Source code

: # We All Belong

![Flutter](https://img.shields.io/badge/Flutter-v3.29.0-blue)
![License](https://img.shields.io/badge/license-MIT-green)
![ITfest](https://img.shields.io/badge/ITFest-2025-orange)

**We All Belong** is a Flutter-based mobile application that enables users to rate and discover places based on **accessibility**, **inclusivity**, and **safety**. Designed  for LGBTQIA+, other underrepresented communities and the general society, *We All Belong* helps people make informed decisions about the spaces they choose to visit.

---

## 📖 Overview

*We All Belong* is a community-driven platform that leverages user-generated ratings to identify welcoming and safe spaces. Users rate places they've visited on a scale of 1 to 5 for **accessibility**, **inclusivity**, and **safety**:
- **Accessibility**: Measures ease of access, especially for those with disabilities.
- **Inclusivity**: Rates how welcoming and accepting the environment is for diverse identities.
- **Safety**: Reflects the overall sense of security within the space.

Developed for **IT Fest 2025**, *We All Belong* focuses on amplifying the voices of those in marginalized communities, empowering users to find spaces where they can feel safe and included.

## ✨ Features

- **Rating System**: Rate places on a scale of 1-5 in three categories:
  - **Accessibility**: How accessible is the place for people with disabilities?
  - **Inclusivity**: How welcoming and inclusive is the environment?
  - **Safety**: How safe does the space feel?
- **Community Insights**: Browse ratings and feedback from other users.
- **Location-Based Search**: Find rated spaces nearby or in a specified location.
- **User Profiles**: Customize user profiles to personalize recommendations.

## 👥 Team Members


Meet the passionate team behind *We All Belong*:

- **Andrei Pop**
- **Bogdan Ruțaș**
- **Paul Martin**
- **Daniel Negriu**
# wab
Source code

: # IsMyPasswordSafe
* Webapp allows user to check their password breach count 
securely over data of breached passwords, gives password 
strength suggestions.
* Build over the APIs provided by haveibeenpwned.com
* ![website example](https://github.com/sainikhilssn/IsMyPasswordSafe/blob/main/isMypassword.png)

::::::::::

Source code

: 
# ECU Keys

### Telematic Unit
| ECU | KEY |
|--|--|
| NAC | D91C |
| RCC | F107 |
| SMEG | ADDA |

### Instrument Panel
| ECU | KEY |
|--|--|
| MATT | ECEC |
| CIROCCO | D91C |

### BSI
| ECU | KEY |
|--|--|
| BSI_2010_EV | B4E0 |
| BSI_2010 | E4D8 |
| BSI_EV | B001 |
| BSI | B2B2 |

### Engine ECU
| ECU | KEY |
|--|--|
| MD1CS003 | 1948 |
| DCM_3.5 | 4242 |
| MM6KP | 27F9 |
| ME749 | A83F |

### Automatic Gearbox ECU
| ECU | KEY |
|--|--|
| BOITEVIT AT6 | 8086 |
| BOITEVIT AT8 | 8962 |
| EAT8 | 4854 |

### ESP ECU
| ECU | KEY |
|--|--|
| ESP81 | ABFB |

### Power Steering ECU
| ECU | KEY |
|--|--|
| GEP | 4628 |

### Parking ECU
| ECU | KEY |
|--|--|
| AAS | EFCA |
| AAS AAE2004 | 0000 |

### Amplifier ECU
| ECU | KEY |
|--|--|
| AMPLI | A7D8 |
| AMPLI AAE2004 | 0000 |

::::::::::

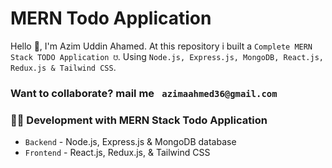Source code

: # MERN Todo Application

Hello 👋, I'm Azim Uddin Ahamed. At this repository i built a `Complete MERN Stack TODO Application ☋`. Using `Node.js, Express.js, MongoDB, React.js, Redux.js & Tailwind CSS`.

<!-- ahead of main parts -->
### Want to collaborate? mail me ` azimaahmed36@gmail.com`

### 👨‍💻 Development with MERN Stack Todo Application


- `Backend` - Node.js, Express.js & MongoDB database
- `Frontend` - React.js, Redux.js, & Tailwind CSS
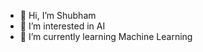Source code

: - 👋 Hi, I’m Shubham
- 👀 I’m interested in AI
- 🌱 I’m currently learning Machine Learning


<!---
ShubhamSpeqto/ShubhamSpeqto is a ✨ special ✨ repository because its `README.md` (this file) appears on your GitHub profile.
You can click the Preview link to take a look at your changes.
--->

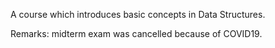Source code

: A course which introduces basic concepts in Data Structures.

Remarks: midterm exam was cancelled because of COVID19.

::::::::::

For each line in the entries that contains the string "those", make a copy.

- **Accessibility**: Measures ease of access, especially for those with disabilities.
Developed for **IT Fest 2025**, *We All Belong* focuses on amplifying the voices of those in marginalized communities, empowering users to find spaces where they can feel safe and included.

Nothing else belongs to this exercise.